Hi. Barb here, feeling nostalgic about mystery games.
When I was a kid, my family wouldn’t play Clue with me. I always won. The story became family lore and got spun a couple of different ways. I always contended they wouldn’t play with me. My mother claimed I gave up playing with them because it was too easy. Either way, perhaps my future as a mystery writer was foretold.
It was not until I was a grown-up with kids of my own that I discovered the ultimate mystery game: Sherlock Holmes, Consulting Detective. When our kids were small, Bill and I used to vacation with another couple, and once we had wrestled the three, and later four kids to bed, we played this game every single night.
The game, which was published in 1981, had the best game board ever. A map of London. To this day, huge swaths of my London geography knowledge hark back to what I learned playing this game.
The players in the game are the Baker Street Irregulars, personified by Wiggins. At the beginning of the game Sherlock gathers you and gives you the case, which is contained, along with all the clues, in a big brown notebook.
The players take turns moving around London and collecting clues. You might start at the scene of the crime, or go Scotland Yard to find out what they’ll tell you. You interview witnesses, who lead you to others with information and suspects. There’s a newspaper for each day of the case, where you can read reports of what’s happened, but also check the advertisements, personal ads and articles that at first seem unrelated. If you are stuck and suspect has an international angle, you might consult with Mycroft. Or maybe hang around the Inns of Court and hear what the gossip is.
The game is completely collaborative. Everyone hears every clue. You are working together to solve the case. There are no dice or spinners or spaces to count, so there is no luck involved at all. You determine where you want to go and in what order.

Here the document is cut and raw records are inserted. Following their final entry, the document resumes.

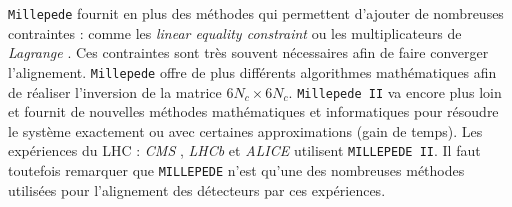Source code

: % 
%    
%    
%    
% 
% 
  \medskip
  
  \texttt{Millepede} fournit en plus des m\'ethodes qui permettent d'ajouter de nombreuses contraintes : comme les \textit{linear equality constraint} ou les multiplicateurs de \textit{Lagrange} \cite{Blusk:2007zza}. Ces contraintes sont tr\`es souvent n\'ecessaires afin de faire converger l'alignement. \texttt{Millepede} offre de plus diff\'erents algorithmes math\'ematiques afin de r\'ealiser l'inversion de la matrice $6 N_c \times 6 N_c$. \texttt{Millepede II} va encore plus loin et fournit de nouvelles m\'ethodes math\'ematiques et informatiques pour r\'esoudre le syst\`eme exactement ou avec certaines approximations (gain de temps). Les exp\'eriences du LHC : \textit{CMS} \cite{Behr:2012gf} \cite{Chatrchyan:2014wfa}, \textit{LHCb} \cite{Gersabeck:2008sy} \cite{Blusk:2007zza} et \textit{ALICE} \cite{Rossi:2011gv} \cite{Aamodt:2010aa} \cite{Blusk:2007zza} utilisent \texttt{MILLEPEDE II}. Il faut toutefois remarquer que \texttt{MILLEPEDE} n'est qu'une des nombreuses m\'ethodes utilis\'ees pour l'alignement des d\'etecteurs par ces exp\'eriences.
  
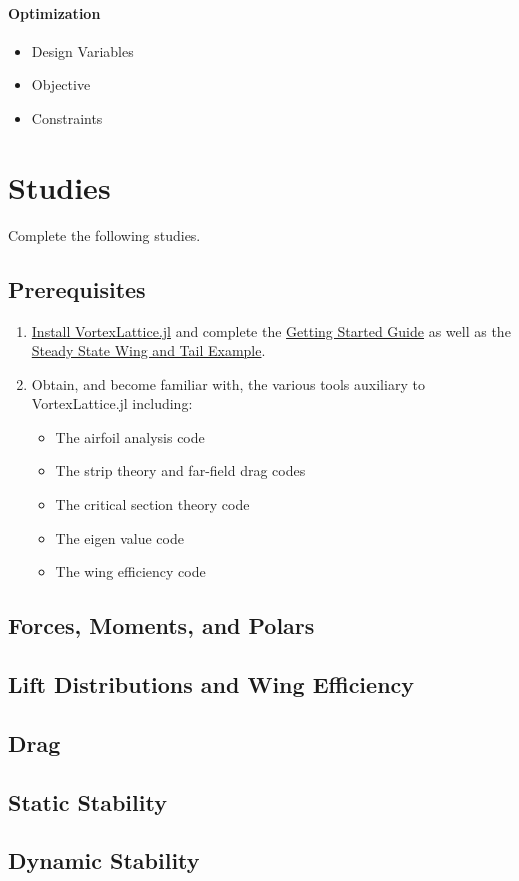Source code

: \documentclass[11pt,twocolumn]{article}
\begin{document}
\paragraph{Optimization}
\begin{itemize}
	\item Design Variables
	\item Objective
	\item Constraints
\end{itemize}

\newpage

\section{Studies}
\label{sec:studies}

Complete the following studies.

\subsection{Prerequisites}
\label{ssec:prereqs}

\begin{enumerate}[label=\roman*.]
	\item \href{https://flow.byu.edu/VortexLattice.jl/stable/#Installation}{Install VortexLattice.jl} and complete the \href{https://flow.byu.edu/VortexLattice.jl/stable/guide/}{Getting Started Guide} as well as the \href{https://flow.byu.edu/VortexLattice.jl/stable/examples/#Steady-State-Analysis-of-a-Wing-and-Tail}{Steady State Wing and Tail Example}.
	\item Obtain, and become familiar with, the various tools auxiliary to VortexLattice.jl including:
	\begin{itemize}
		\item The airfoil analysis code
		\item The strip theory and far-field drag codes
		\item The critical section theory code
		\item The eigen value code
		\item The wing efficiency code
	\end{itemize}
\end{enumerate}

\subsection{Forces, Moments, and Polars}

\subsection{Lift Distributions and Wing Efficiency}

\subsection{Drag}

\subsection{Static Stability}

\subsection{Dynamic Stability}
\end{document}
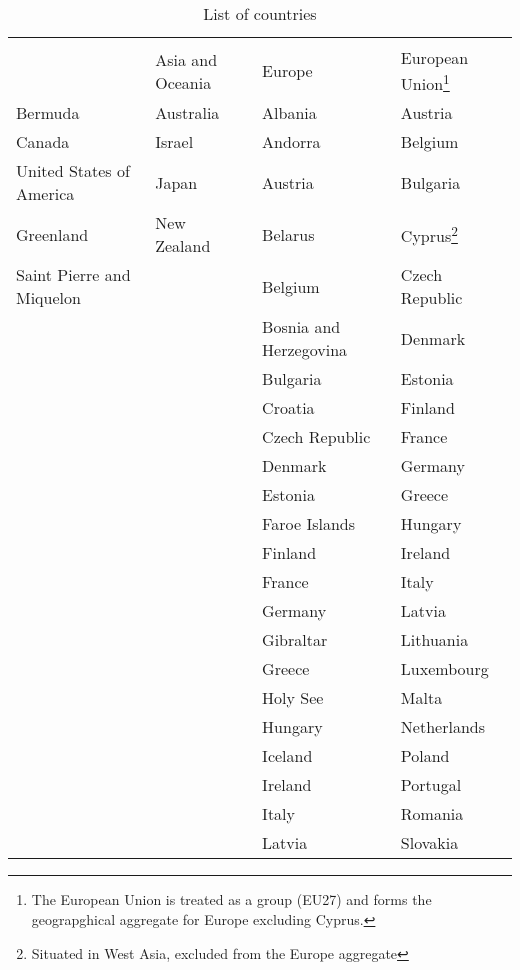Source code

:\begin{longtable}{p{3.5cm}p{2.5cm}p{4.5cm}p{2.5cm}}
\caption{List of countries} \\ 
  \toprule
 \rowcolor{@tableheadcolor}\multicolumn{4}{H}{\color{white}Developed regions}\\
 \hhline{%
>{\arrayrulecolor{white}}----%
}
 \rowcolor{@tableheadcolor} \multicolumn{1}{H}{\color{white}North America}&\multicolumn{1}{H}{\color{white}Asia and Oceania}&\multicolumn{1}{H}{\color{white}Europe}&\multicolumn{1}{H}{\color{white}European Union\footnote{The European Union is treated as a group (EU27) and forms the geograpghical aggregate for Europe excluding Cyprus.}} \\
 \midrule Bermuda & Australia & Albania & Austria \\ 
  Canada & Israel & Andorra & Belgium \\ 
  United States of America & Japan & Austria & Bulgaria \\ 
  Greenland & New Zealand & Belarus & Cyprus\footnote{Situated in West Asia, excluded from the Europe aggregate} \\ 
  Saint Pierre and Miquelon &  & Belgium & Czech Republic \\ 
   &  & Bosnia and Herzegovina & Denmark \\ 
   &  & Bulgaria & Estonia \\ 
   &  & Croatia & Finland \\ 
   &  & Czech Republic & France \\ 
   &  & Denmark & Germany \\ 
   &  & Estonia & Greece \\ 
   &  & Faroe Islands & Hungary \\ 
   &  & Finland & Ireland \\ 
   &  & France & Italy \\ 
   &  & Germany & Latvia \\ 
   &  & Gibraltar & Lithuania \\ 
   &  & Greece & Luxembourg \\ 
   &  & Holy See & Malta \\ 
   &  & Hungary & Netherlands \\ 
   &  & Iceland & Poland \\ 
   &  & Ireland & Portugal \\ 
   &  & Italy & Romania \\ 
   &  & Latvia & Slovakia \\ 

\end{longtable}
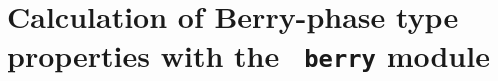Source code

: \chapter{ Calculation of Berry-phase type properties with the {\tt
    berry} module}
\label{ch:berry}
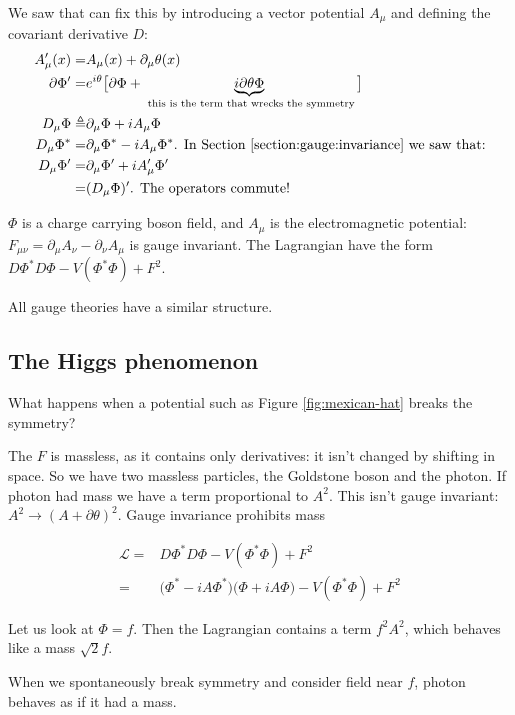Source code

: \documentclass[]{article}
\begin{document}
We saw that can fix this by introducing a vector potential $A_\mu$ and defining the covariant derivative $D$:
\begin{align*}
	A^\prime_\mu(x) =& A_\mu(x) + \partial_\mu \theta(x)\\
	\partial \Phi^\prime =& e^{i\theta} \big[\partial \Phi + \underbrace{i \partial \theta \Phi}_\text{ this is the term that wrecks the symmetry}\big] \\
	D_\mu \Phi \triangleq& \partial_\mu \Phi + i A_\mu \Phi\\
	D_\mu \Phi^* =& \partial_\mu \Phi^* - i A_\mu \Phi^* \text{. In Section \ref{section:gauge:invariance} we saw that:}\\
	D_\mu \Phi^\prime =& \partial_\mu \Phi^\prime + i A^\prime_\mu \Phi^\prime \\
	=& (D_\mu \Phi)^\prime \text{. The operators commute!}
\end{align*}

$\Phi$ is a charge carrying boson field, and $A_\mu$ is the electromagnetic potential: $F_{\mu\nu}=\partial_\mu A_\nu-\partial_\nu A_\mu$ is gauge invariant. The Lagrangian have the form $D\Phi^* D\Phi -V(\Phi^*\Phi) +F^2$. 

All gauge theories have a similar structure.

\subsection{The Higgs phenomenon}

What happens when a potential such as Figure \ref{fig:mexican-hat} breaks the symmetry?

The $F$ is massless, as it contains only derivatives: it isn't changed by shifting in space. So we have two massless particles, the Goldstone boson and the photon. If photon had mass we have a term proportional to $A^2$. This isn't gauge invariant: $A^2 \rightarrow (A+\partial \theta)^2$. Gauge invariance prohibits mass

\begin{align*}
	\mathcal{L} =& D\Phi^* D\Phi -V(\Phi^*\Phi) +F^2\\
	=& \big( \Phi^* - i A \Phi^*\big) \big( \Phi + i A \Phi\big) -V(\Phi^*\Phi) +F^2
\end{align*}

Let us look at $\Phi = f$. Then the Lagrangian contains a term $f^2A^2$, which behaves like a mass $\sqrt{2}f$.

When we spontaneously break symmetry and consider field near $f$, photon behaves as if it had a mass.
\end{document}

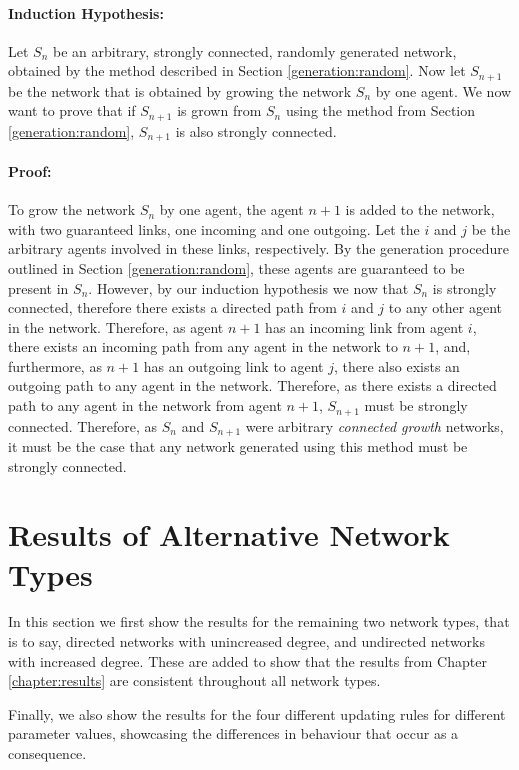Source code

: \documentclass[a4paper, 12pt]{report}
\begin{document}
\paragraph{Induction Hypothesis:}
Let $S_n$ be an arbitrary, strongly connected, randomly generated network, obtained by the method described in Section \ref{generation:random}. Now let $S_{n+1}$ be the network that is obtained by growing the network $S_n$ by one agent. We now want to prove that if $S_{n+1}$ is grown from $S_n$ using the method from Section \ref{generation:random}, $S_{n+1}$ is also strongly connected.

\paragraph{Proof:} To grow the network $S_n$ by one agent, the agent $n+1$ is added to the network, with two guaranteed links, one incoming and one outgoing. Let the $i$ and $j$ be the arbitrary agents involved in these links, respectively. By the generation procedure outlined in Section \ref{generation:random}, these agents are guaranteed to be present in $S_n$. However, by our induction hypothesis we now that $S_n$ is strongly connected, therefore there exists a directed path from $i$ and $j$ to any other agent in the network. Therefore, as agent $n+1$ has an incoming link from agent $i$, there exists an incoming path from any agent in the network to $n+1$, and, furthermore, as $n+1$ has an outgoing link to agent $j$, there also exists an outgoing path to any agent in the network. Therefore, as there exists a directed path to any agent in the network from agent $n+1$, $S_{n+1}$ must be strongly connected.\newline
Therefore, as $S_n$ and $S_{n+1}$ were arbitrary \emph{connected growth} networks, it must be the case that any network generated using this method must be strongly connected.\newline

\section{Results of Alternative Network Types}
\label{results:appendix}
In this section we first show the results for the remaining two network types, that is to say, directed networks with unincreased degree, and undirected networks with increased degree. These are added to show that the results from Chapter \ref{chapter:results} are consistent throughout all network types.

Finally, we also show the results for the four different updating rules for different parameter values, showcasing the differences in behaviour that occur as a consequence.
\end{document}
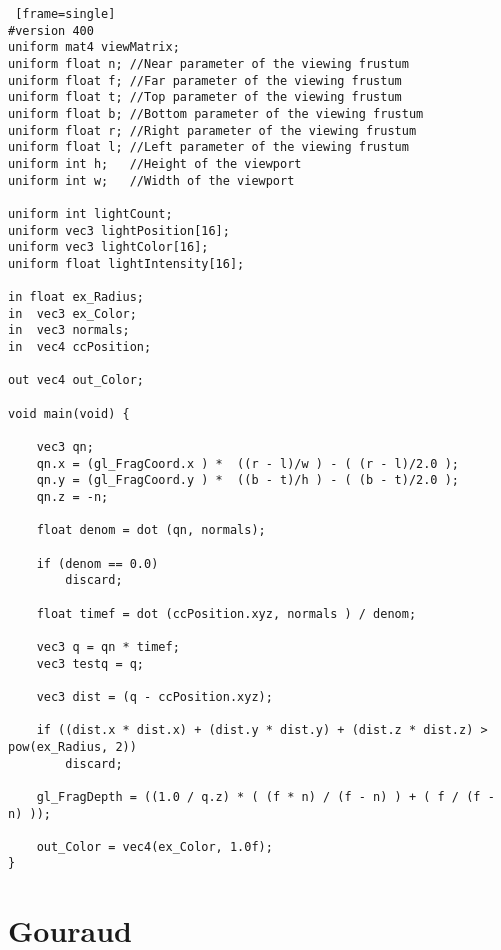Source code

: \begin{lstlisting} [frame=single]
#version 400
uniform mat4 viewMatrix;
uniform float n; //Near parameter of the viewing frustum
uniform float f; //Far parameter of the viewing frustum
uniform float t; //Top parameter of the viewing frustum
uniform float b; //Bottom parameter of the viewing frustum
uniform float r; //Right parameter of the viewing frustum
uniform float l; //Left parameter of the viewing frustum
uniform int h; 	 //Height of the viewport
uniform int w; 	 //Width of the viewport

uniform int lightCount;
uniform vec3 lightPosition[16];
uniform vec3 lightColor[16];
uniform float lightIntensity[16];

in float ex_Radius;
in  vec3 ex_Color;
in  vec3 normals;
in 	vec4 ccPosition;

out vec4 out_Color;

void main(void) {

	vec3 qn;
	qn.x = (gl_FragCoord.x ) *  ((r - l)/w ) - ( (r - l)/2.0 );
	qn.y = (gl_FragCoord.y ) *  ((b - t)/h ) - ( (b - t)/2.0 );
	qn.z = -n;

	float denom = dot (qn, normals);

	if (denom == 0.0)
		discard;

	float timef = dot (ccPosition.xyz, normals ) / denom;

	vec3 q = qn * timef;
	vec3 testq = q;
	
	vec3 dist = (q - ccPosition.xyz);

	if ((dist.x * dist.x) + (dist.y * dist.y) + (dist.z * dist.z) > pow(ex_Radius, 2))
		discard;

	gl_FragDepth = ((1.0 / q.z) * ( (f * n) / (f - n) ) + ( f / (f - n) ));

	out_Color = vec4(ex_Color, 1.0f);
}
\end{lstlisting}
\newpage

\section{Gouraud \label{gouraud}}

We would play for hours, often interrupted by encore appearances by our offspring. One memorable night the five-year-old appeared on the balcony ringing the two story living room to announce, “Mom! Dad! My heart’s stopped beating!” Reassured that his heart had certainly not stopped beating, he was led off again to bed.
Together the players decide when they are ready to name the suspect and provide their theory of the case. Then you answer eight to ten questions, comparing your solution to Sherlock’s. The trick is to know when enough is enough, when you have enough clues to make the intuitive leaps required to construct the right solution.
The game later had extensions, additional cases and boards. Even later, it became a video game, but we never followed it there. To me, it’s just happy memories of long summer nights, relaxing with good friends.
Do you have a favorite mystery game? Any other Sherlock players out there?
There’s a game I played when I was visiting relatives, but unfortunately I can’t remember the name, only that it took place on an island, and one of the players was committing the murders and the others had to figure out which one it was. As I recall, the murderer had to kill a certain number of people, then succeed in getting off the island before the others figured it out.
Ooh, Sandra, that sounds intriguing. I wonder if we can figure it out. Readers-does this game sound familiar?
The Sherlock Holmes games sounds fascinating. Not that I’d be any good at it. Monopoly is about as complex as I get. On the other hand . . . there’s a map.
I think I had a Nancy Drew game once. I don’t remember much about it, though.
I have a vague memory of a Nancy Drew game, too, Kaitlyn.
I have to say that now that the kids are grown, it’s mostly Scrabble, poker and Monopoly.
I never heard of this game before, but it sounds like one that I would have loved playing with family and friends! I wish I had a copy of it now. It would be great for holiday get-togethers, especially for a group of mystery, and especially Sherlock, lovers like us.
Sadly, Reine, it is out-of-print, though still frequently available on Ebay, Amazon and the like.